One in 8 patients with early BC experienced a change in biological subtype between pre-NAT biopsy and the corresponding post-NAT surgical specimen. The discordance was the most pronounced in originally HER2-positive cases. Reassessment of biomarkers in early BC and adaptation of adjuvant therapy can be of value thus should be considered in future studies.

Clinical trial identification

Editorial acknowledgement

Legal entity responsible for the study

Katarzyna Pogoda.

Funding

Has not received any funding.

Disclosure

K. Pogoda: Financial Interests, Personal, Invited Speaker: AstraZeneca, Roche, Gilead, Novartis, Eli Lilly, Pfizer; Financial Interests, Personal, Advisory Board: Sandoz, AstraZeneca; Financial Interests, Personal, Full or part-time Employment, Assistant Professor: Maria Sklodowska-Curie National Research Institute of Oncology, Warsaw, Poland; Financial Interests, Personal and Institutional, Other, SI: Novartis, Roche, Eli Lilly, AstraZeneca; Non-Financial Interests, Other, Breast Cancer Group - Steering Committee Member, Quality of Life Group: EORTC; Non-Financial Interests, Member: Polish Society of Clinical Oncology, Polish Society of Oncology.
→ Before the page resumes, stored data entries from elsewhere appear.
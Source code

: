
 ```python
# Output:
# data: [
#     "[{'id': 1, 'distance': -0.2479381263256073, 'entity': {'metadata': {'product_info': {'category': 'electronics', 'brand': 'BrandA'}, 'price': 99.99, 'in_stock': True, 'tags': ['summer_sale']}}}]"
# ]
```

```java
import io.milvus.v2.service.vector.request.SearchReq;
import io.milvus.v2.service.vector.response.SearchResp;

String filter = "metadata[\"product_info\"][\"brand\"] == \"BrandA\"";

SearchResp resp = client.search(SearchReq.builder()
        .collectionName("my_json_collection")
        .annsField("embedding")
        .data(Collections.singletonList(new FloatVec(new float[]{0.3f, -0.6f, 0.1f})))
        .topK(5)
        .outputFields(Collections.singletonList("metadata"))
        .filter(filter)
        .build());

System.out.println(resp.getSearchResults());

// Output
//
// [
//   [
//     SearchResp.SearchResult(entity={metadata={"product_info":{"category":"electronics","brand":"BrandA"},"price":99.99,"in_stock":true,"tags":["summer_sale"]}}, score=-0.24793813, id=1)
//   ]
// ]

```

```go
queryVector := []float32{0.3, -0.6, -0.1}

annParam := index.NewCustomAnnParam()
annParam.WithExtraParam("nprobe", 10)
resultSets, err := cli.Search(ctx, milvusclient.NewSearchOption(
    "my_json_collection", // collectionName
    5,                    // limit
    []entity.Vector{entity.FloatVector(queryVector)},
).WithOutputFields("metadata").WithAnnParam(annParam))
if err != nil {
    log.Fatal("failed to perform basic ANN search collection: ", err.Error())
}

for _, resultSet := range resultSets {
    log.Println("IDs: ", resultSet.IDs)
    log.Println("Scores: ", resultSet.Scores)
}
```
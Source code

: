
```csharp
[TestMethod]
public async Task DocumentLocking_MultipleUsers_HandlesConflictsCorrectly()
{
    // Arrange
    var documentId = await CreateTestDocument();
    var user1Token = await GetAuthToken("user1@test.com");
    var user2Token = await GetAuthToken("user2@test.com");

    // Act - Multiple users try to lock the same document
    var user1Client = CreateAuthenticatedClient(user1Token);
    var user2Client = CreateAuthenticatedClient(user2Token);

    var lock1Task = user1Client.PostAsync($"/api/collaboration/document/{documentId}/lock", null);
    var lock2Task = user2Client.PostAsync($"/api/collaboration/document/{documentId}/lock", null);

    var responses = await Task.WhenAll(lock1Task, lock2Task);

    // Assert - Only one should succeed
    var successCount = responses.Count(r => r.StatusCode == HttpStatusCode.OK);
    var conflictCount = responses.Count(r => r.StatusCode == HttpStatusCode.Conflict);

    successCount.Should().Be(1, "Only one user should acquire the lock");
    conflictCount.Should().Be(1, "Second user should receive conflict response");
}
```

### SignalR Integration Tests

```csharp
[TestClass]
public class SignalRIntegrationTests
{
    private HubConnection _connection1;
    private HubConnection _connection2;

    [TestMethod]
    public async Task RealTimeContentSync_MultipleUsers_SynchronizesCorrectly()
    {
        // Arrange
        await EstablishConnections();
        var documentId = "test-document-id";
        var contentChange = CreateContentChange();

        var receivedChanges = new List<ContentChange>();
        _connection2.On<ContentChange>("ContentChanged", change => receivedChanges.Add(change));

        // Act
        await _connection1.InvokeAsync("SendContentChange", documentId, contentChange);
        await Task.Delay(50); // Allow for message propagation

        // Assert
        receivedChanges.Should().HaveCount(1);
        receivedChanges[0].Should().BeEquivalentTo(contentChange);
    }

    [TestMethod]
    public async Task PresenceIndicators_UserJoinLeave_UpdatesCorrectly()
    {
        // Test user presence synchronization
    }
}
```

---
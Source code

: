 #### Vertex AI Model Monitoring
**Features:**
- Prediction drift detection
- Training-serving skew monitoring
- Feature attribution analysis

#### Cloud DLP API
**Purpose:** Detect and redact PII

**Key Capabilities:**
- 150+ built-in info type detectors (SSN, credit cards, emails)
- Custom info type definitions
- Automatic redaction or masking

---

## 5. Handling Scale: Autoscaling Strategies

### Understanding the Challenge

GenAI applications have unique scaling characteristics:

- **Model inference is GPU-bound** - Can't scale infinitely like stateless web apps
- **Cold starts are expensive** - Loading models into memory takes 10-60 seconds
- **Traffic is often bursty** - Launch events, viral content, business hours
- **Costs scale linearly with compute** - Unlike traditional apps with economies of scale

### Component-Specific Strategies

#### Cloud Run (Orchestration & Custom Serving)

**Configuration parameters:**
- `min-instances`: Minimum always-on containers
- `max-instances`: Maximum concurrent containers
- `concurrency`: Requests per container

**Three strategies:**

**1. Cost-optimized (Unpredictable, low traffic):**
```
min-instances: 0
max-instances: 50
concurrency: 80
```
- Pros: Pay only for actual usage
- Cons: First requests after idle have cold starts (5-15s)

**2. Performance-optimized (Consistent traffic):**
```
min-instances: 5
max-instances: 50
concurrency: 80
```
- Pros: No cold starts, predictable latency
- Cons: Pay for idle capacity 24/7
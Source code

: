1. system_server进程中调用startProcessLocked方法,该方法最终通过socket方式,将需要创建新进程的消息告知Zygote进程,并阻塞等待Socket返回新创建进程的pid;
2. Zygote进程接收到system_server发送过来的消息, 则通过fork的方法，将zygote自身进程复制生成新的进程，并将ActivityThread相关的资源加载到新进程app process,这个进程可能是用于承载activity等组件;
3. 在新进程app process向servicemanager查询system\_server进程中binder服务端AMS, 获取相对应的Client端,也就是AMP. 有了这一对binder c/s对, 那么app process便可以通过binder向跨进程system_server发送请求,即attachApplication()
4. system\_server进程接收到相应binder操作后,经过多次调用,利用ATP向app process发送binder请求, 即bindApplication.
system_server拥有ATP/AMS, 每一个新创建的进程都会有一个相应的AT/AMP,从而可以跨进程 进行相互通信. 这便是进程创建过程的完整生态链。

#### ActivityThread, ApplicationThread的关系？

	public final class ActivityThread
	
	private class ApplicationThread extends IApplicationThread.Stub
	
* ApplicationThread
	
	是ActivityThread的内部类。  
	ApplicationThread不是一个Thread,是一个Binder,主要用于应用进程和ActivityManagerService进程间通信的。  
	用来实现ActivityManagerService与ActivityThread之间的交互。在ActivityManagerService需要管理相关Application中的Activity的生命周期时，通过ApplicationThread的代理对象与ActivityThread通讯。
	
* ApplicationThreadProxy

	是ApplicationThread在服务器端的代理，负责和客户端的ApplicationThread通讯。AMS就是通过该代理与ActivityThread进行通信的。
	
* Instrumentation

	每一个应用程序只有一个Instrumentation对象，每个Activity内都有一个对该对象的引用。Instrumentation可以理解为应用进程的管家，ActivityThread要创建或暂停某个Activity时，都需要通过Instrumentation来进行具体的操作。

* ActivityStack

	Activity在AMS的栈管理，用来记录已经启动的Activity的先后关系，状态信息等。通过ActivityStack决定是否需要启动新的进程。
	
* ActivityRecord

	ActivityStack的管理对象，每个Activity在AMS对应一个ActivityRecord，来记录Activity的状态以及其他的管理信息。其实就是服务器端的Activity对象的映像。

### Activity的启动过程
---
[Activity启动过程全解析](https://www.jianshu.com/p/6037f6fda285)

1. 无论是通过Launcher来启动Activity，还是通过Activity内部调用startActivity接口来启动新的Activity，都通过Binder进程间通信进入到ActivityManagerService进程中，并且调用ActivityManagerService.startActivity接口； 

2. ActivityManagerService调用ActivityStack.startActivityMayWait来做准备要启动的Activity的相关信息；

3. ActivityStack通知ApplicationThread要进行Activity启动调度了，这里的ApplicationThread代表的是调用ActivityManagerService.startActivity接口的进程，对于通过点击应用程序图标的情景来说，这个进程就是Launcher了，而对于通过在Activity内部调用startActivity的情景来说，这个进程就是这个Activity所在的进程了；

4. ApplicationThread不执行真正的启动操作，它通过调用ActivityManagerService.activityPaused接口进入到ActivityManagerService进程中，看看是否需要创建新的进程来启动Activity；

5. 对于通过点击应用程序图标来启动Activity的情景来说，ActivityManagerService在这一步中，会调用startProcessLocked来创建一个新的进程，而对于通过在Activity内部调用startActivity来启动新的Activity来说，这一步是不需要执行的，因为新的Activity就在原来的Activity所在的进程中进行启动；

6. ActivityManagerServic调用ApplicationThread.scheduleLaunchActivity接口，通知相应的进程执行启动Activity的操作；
W. Olszewski: Financial Interests, Personal, Invited Speaker: AstraZeneca, Gilead, Roche, MSD. A. Niwinska: Financial Interests, Personal, Invited Speaker: Novartis, Gilead. A. Balata: Financial Interests, Personal, Invited Speaker: Novartis. M. Meluch: Financial Interests, Personal, Invited Speaker: Novartis, Lilly, AstraZeneca. A. Mlodzinska: Financial Interests, Personal, Invited Speaker: Novartis, AstraZeneca. Z. Nowecki: Financial Interests, Personal, Invited Speaker: Gilead. All other authors have declared no conflicts of interest.